How many of the lines below have the word "patterns" in them? The answer is that number and nothing more.
(Records Opens)
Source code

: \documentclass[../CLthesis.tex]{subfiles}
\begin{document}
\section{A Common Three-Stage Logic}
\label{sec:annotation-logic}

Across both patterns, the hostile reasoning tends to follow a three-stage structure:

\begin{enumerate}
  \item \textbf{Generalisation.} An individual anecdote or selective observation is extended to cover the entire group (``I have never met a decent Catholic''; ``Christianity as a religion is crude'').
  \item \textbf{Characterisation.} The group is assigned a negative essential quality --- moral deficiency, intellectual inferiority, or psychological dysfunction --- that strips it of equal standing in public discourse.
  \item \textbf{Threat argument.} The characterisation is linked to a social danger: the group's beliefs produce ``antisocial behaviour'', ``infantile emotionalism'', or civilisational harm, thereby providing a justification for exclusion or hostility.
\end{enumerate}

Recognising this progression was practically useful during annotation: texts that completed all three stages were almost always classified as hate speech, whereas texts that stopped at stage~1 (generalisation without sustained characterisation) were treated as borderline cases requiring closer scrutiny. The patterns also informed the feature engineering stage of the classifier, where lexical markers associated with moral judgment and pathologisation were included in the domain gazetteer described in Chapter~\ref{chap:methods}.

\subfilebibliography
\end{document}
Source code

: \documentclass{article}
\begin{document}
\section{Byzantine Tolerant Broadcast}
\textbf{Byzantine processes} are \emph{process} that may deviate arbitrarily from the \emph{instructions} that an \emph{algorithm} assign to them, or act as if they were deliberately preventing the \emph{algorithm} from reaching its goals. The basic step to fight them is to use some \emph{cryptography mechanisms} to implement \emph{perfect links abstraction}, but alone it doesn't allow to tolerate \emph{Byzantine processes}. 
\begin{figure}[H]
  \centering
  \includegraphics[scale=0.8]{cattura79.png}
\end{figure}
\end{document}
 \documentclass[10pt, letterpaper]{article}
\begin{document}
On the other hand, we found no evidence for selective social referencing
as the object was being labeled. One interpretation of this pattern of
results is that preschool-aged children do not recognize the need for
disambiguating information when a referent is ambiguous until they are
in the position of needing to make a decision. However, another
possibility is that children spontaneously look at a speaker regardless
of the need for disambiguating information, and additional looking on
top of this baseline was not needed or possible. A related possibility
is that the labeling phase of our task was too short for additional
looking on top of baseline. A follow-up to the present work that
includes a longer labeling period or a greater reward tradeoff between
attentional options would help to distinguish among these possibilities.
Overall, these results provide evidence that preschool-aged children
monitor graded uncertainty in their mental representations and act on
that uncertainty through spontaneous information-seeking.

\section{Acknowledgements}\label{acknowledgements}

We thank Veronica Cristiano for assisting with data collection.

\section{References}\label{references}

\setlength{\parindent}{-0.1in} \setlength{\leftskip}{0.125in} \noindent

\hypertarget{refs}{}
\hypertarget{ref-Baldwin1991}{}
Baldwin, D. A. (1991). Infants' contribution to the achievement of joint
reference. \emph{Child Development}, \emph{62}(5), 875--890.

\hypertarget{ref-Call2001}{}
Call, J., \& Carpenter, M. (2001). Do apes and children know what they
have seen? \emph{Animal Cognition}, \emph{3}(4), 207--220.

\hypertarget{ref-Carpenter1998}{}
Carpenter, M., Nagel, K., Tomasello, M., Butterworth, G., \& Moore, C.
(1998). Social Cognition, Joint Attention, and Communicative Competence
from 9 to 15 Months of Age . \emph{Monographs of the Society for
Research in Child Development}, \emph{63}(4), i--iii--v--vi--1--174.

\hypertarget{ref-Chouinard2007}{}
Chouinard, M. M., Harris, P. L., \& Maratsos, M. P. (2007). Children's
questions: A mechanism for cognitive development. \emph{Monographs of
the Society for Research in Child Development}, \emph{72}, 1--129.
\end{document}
(Records Closes)
_Output for this task_
2